The records Start Marker
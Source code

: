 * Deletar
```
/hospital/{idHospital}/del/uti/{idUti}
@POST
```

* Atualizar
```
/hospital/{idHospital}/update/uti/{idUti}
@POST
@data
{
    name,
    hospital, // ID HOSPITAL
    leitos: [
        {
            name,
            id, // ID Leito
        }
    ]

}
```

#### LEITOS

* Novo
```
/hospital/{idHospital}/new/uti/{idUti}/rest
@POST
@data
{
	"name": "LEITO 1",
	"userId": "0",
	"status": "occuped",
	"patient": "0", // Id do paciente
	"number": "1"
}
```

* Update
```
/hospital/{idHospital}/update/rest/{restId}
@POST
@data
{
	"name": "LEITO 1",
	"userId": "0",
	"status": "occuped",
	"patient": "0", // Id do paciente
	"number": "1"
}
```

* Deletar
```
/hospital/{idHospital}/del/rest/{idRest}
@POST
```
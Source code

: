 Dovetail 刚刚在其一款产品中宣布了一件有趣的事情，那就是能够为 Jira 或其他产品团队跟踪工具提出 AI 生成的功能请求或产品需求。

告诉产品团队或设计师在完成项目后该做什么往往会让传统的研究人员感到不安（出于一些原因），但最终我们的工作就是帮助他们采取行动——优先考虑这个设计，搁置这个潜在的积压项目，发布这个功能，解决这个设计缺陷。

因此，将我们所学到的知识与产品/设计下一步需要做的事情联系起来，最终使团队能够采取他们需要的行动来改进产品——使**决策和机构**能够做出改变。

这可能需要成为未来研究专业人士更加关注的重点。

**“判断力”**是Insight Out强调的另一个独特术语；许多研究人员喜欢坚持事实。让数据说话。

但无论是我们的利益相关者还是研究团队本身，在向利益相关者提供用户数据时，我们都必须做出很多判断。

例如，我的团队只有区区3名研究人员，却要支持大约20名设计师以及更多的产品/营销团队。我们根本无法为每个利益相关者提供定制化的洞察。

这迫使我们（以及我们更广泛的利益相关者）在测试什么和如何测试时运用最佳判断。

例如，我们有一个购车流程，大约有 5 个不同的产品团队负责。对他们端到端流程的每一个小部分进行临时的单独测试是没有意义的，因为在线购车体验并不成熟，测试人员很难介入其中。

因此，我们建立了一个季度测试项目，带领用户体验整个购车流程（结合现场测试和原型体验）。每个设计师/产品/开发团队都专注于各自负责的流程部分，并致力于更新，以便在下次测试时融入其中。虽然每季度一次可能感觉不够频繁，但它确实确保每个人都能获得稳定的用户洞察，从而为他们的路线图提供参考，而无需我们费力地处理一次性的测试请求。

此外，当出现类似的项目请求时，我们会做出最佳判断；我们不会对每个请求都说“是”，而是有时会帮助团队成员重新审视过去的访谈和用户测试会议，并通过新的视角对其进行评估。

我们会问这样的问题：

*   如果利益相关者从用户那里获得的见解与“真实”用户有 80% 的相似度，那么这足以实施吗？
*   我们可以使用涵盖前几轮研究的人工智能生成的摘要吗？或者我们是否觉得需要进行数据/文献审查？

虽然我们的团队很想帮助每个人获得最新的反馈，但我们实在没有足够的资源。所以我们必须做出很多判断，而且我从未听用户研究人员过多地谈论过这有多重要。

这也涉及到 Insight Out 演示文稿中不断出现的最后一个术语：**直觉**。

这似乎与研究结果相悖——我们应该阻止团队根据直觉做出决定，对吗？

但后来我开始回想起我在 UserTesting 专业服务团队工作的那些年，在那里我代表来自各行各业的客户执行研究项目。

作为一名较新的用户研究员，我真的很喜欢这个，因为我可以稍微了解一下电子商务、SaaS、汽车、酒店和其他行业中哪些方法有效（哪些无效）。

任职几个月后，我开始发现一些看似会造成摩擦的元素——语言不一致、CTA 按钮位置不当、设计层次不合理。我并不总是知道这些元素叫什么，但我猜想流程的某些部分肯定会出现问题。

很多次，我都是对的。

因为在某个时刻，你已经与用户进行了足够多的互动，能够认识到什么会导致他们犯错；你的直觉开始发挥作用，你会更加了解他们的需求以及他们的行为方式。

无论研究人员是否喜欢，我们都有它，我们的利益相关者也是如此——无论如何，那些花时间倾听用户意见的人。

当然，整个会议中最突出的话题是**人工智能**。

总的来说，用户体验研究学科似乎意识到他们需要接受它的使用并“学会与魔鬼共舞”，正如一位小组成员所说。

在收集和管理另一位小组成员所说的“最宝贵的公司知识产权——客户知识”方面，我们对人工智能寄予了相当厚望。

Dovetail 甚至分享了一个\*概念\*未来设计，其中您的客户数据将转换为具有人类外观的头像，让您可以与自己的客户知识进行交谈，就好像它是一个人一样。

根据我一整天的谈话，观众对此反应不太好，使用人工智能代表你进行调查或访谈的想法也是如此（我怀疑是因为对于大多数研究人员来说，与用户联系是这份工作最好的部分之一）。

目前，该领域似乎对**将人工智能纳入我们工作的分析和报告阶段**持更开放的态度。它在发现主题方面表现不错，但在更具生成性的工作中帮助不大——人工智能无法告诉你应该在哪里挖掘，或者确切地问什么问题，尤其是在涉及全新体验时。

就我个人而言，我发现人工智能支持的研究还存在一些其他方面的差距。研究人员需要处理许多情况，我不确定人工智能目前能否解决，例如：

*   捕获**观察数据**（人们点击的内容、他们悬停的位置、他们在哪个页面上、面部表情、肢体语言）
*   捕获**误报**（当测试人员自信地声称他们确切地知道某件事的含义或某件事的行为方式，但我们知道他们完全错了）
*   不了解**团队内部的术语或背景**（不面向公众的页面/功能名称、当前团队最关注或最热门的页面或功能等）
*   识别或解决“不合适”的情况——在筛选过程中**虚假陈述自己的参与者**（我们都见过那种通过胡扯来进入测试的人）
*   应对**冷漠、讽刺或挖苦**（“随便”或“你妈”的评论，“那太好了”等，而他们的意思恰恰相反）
The records End Marker
*What is required*:
Return exactly the lines in the records above, beginning with the one that holds "作为一名较新的用户研究员，我" and ending with the last.

*Task output*:
作为一名较新的用户研究员，我真的很喜欢这个，因为我可以稍微了解一下电子商务、SaaS、汽车、酒店和其他行业中哪些方法有效（哪些无效）。

任职几个月后，我开始发现一些看似会造成摩擦的元素——语言不一致、CTA 按钮位置不当、设计层次不合理。我并不总是知道这些元素叫什么，但我猜想流程的某些部分肯定会出现问题。

很多次，我都是对的。

因为在某个时刻，你已经与用户进行了足够多的互动，能够认识到什么会导致他们犯错；你的直觉开始发挥作用，你会更加了解他们的需求以及他们的行为方式。

无论研究人员是否喜欢，我们都有它，我们的利益相关者也是如此——无论如何，那些花时间倾听用户意见的人。

当然，整个会议中最突出的话题是**人工智能**。

总的来说，用户体验研究学科似乎意识到他们需要接受它的使用并“学会与魔鬼共舞”，正如一位小组成员所说。

在收集和管理另一位小组成员所说的“最宝贵的公司知识产权——客户知识”方面，我们对人工智能寄予了相当厚望。

Dovetail 甚至分享了一个\*概念\*未来设计，其中您的客户数据将转换为具有人类外观的头像，让您可以与自己的客户知识进行交谈，就好像它是一个人一样。

根据我一整天的谈话，观众对此反应不太好，使用人工智能代表你进行调查或访谈的想法也是如此（我怀疑是因为对于大多数研究人员来说，与用户联系是这份工作最好的部分之一）。

目前，该领域似乎对**将人工智能纳入我们工作的分析和报告阶段**持更开放的态度。它在发现主题方面表现不错，但在更具生成性的工作中帮助不大——人工智能无法告诉你应该在哪里挖掘，或者确切地问什么问题，尤其是在涉及全新体验时。

就我个人而言，我发现人工智能支持的研究还存在一些其他方面的差距。研究人员需要处理许多情况，我不确定人工智能目前能否解决，例如：

*   捕获**观察数据**（人们点击的内容、他们悬停的位置、他们在哪个页面上、面部表情、肢体语言）
*   捕获**误报**（当测试人员自信地声称他们确切地知道某件事的含义或某件事的行为方式，但我们知道他们完全错了）
*   不了解**团队内部的术语或背景**（不面向公众的页面/功能名称、当前团队最关注或最热门的页面或功能等）
*   识别或解决“不合适”的情况——在筛选过程中**虚假陈述自己的参与者**（我们都见过那种通过胡扯来进入测试的人）
*   应对**冷漠、讽刺或挖苦**（“随便”或“你妈”的评论，“那太好了”等，而他们的意思恰恰相反）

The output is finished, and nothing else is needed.